In deze uitspraak van de Rechtbank Zeeland-West-Brabant op 1 februari 2023, wordt het beroep van belanghebbende tegen de uitspraak op bezwaar van de heffingsambtenaar beoordeeld. De heffingsambtenaar had op 29 februari 2020 de waarde van de onroerende zaak, gelegen aan [adres] te [plaats], vastgesteld op € 214.000 per waardepeildatum 1 januari 2019. Deze waardevaststelling leidde tot een aanslag in de onroerendezaakbelastingen voor het jaar 2020. Belanghebbende, eigenaar van de woning, vond de vastgestelde waarde te hoog en stelde dat de waarde maximaal € 190.000 zou moeten zijn. De rechtbank heeft het beroep op zitting behandeld op 21 december 2022, waarbij de gemachtigde van belanghebbende en vertegenwoordigers van de heffingsambtenaar aanwezig waren.
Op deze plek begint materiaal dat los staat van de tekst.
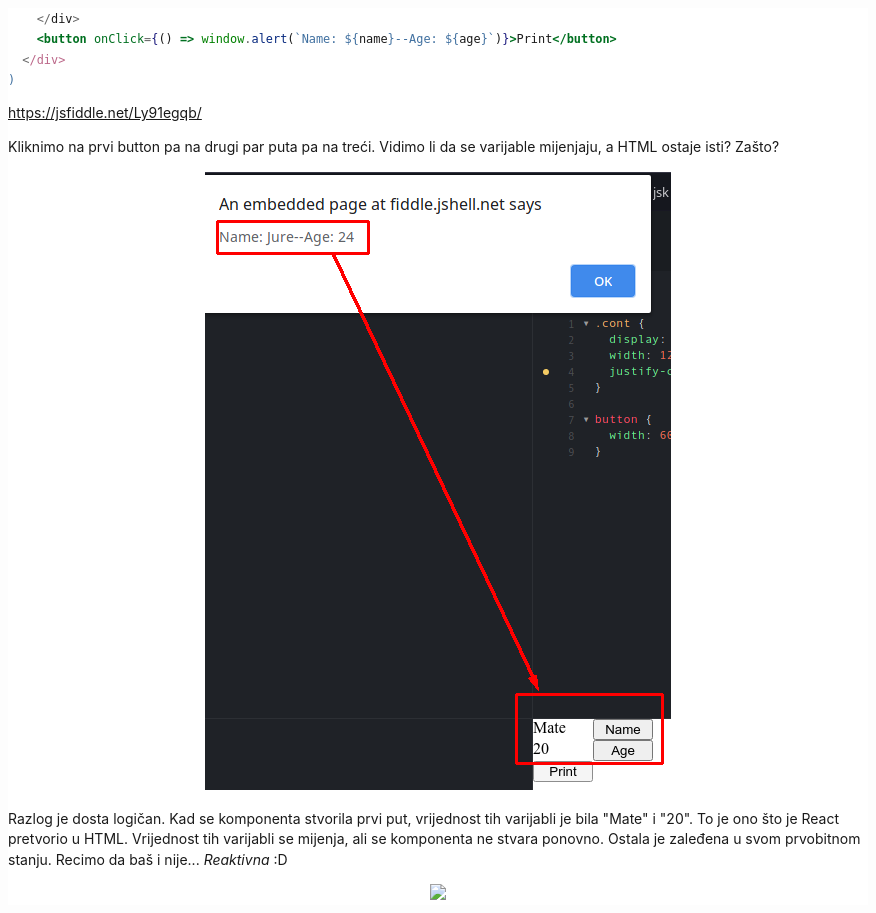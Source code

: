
 ```jsx
    </div>
    <button onClick={() => window.alert(`Name: ${name}--Age: ${age}`)}>Print</button>
  </div>
)
```
https://jsfiddle.net/Ly91egqb/
 
Kliknimo na prvi button pa na drugi par puta pa na treći. Vidimo li da se varijable mijenjaju, a HTML ostaje isti? Zašto?
<p align="center">
  <img src="./readmeRess/vj5sc2.png" />
</p>
 
Razlog je dosta logičan. Kad se komponenta stvorila prvi put, vrijednost tih varijabli je bila "Mate" i "20". To je ono što je React pretvorio u HTML. Vrijednost tih varijabli se mijenja, ali se komponenta ne stvara ponovno. Ostala je zaleđena u svom prvobitnom stanju. Recimo da baš i nije... *Reaktivna* :D
<p align="center">
  <img src="https://thumbs.gfycat.com/OrangeCautiousAnnelida-small.gif" />
</p>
De rechtbank heeft de argumenten van belanghebbende en de heffingsambtenaar tegen elkaar afgewogen. De rechtbank concludeert dat de heffingsambtenaar voldoende aannemelijk heeft gemaakt dat de WOZ-waarde van € 214.000 niet te hoog is vastgesteld. De rechtbank oordeelt dat de heffingsambtenaar de waarde van de woning op een zorgvuldige manier heeft onderbouwd met een waarderapport en dat de referentiewoningen voldoende vergelijkbaar zijn. De rechtbank wijst het beroep van belanghebbende ongegrond en handhaaft de beschikking en de aanslag OZB.
Daarnaast heeft belanghebbende aanspraak gemaakt op vergoeding van immateriële schade vanwege overschrijding van de redelijke termijn. De rechtbank oordeelt dat de redelijke termijn met 11 maanden is overschreden en kent een schadevergoeding toe van € 1.000, waarvan € 90,91 voor rekening van de heffingsambtenaar en € 909,09 voor rekening van de Staat der Nederlanden. De rechtbank heeft ook proceskosten vergoed aan belanghebbende en gelast dat de heffingsambtenaar en de minister de helft van het griffierecht vergoeden.